Un surnom à tomber par terre – cara de piña (« face d’ananas ») –, qui lui vient de son visage grêlé. Un look de petite frappe hispano – cheveux en arrière et regard dur – prête à tout pour se faire une place au soleil noir des cartels. Une attitude à la Michael Corleone, le chef mafieux joué par Al Pacino dans Le Parrain, tantôt comique, tantôt effrayant, mais toujours fascinant… La vie de Manuel Antonio Noriega, ex-gamin des bidonvilles de la cité de Panamá devenu informateur, manipulateur, puis dictateur, avant d’échouer dans des geôles étrangères, ferait un excellent scénario hollywoodien. En 1992, le Washington Post n’écrivait-il pas que « ce personnage infâme est une créature américaine » ?

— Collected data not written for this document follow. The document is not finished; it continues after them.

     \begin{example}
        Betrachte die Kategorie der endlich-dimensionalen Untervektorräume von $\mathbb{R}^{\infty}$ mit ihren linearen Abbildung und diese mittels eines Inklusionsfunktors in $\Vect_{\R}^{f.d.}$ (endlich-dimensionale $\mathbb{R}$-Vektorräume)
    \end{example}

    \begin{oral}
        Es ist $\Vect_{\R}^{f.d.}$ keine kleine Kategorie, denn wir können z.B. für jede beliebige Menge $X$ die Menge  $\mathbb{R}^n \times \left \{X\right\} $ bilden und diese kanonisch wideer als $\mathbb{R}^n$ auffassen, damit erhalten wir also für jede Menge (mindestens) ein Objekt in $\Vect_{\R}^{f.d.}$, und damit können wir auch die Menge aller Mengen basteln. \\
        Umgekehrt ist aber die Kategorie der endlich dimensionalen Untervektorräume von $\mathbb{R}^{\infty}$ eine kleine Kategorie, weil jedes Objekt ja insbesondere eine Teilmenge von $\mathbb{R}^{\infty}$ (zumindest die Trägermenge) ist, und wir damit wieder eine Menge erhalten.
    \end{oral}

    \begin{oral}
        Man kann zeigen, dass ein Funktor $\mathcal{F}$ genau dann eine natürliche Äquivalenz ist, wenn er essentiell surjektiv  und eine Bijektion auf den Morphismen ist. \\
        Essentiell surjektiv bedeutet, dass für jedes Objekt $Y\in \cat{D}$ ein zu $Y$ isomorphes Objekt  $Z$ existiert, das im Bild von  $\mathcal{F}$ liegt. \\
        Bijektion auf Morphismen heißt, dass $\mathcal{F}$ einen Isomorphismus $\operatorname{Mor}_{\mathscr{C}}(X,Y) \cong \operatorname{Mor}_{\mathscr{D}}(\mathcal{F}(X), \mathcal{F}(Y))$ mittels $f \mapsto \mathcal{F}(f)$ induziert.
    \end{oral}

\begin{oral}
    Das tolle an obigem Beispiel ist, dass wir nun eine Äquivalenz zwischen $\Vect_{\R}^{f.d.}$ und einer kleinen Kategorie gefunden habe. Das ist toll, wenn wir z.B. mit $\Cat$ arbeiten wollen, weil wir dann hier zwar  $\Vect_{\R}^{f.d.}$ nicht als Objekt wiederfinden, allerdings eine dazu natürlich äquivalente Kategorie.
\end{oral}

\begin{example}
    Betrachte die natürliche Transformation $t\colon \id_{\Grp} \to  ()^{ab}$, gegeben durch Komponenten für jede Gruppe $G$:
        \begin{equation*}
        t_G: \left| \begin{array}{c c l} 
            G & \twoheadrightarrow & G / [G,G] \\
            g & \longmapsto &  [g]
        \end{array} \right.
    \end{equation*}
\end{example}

Extradé des États-Unis le 26 avril après vingt ans passés à la prison de Miami, c’est à Paris que l’ancien homme fort du Panamá, accusé par la justice française de blanchiment d’argent, pourrait finir ses jours. Au cours des trois journées de son procès, fin juin, le vieil homme (76 ans) est apparu usé, fébrile. Condamné par contumace en 1999 à dix ans de réclusion et 13,5 millions d’euros d’amende, Noriega avait fait appel – d’où ce second procès. À l’issue d’un débat peu instructif, le procureur a requis la même peine.
Malgré des conditions de détention à la prison de la Santé qualifiées d’indignes par ses avocats – sans comparaison, en tout cas, avec la « suite » de trois cellules, avec bureau et fax, que lui avaient allouée les Américains en tant que prisonnier de guerre –, Noriega, costume sombre, chemise blanche et cravate rouge, a d’abord retrouvé la fougue de sa jeunesse : « Je suis victime du même complot que celui orchestré contre moi par les États-Unis. Ils m’ont accusé d’être un voleur, un assassin, un corrompu, un tyran et, pour finir, un narcotrafiquant. » Et puis, quand la présidente du tribunal est entrée dans les détails de ce qui lui est reproché – le blanchiment, via la France, en 1988 et 1989, de plusieurs millions d’euros tirés du trafic de drogue –, il s’est tassé sur sa chaise. Son visage taillé à la serpe a disparu derrière le muret de son box…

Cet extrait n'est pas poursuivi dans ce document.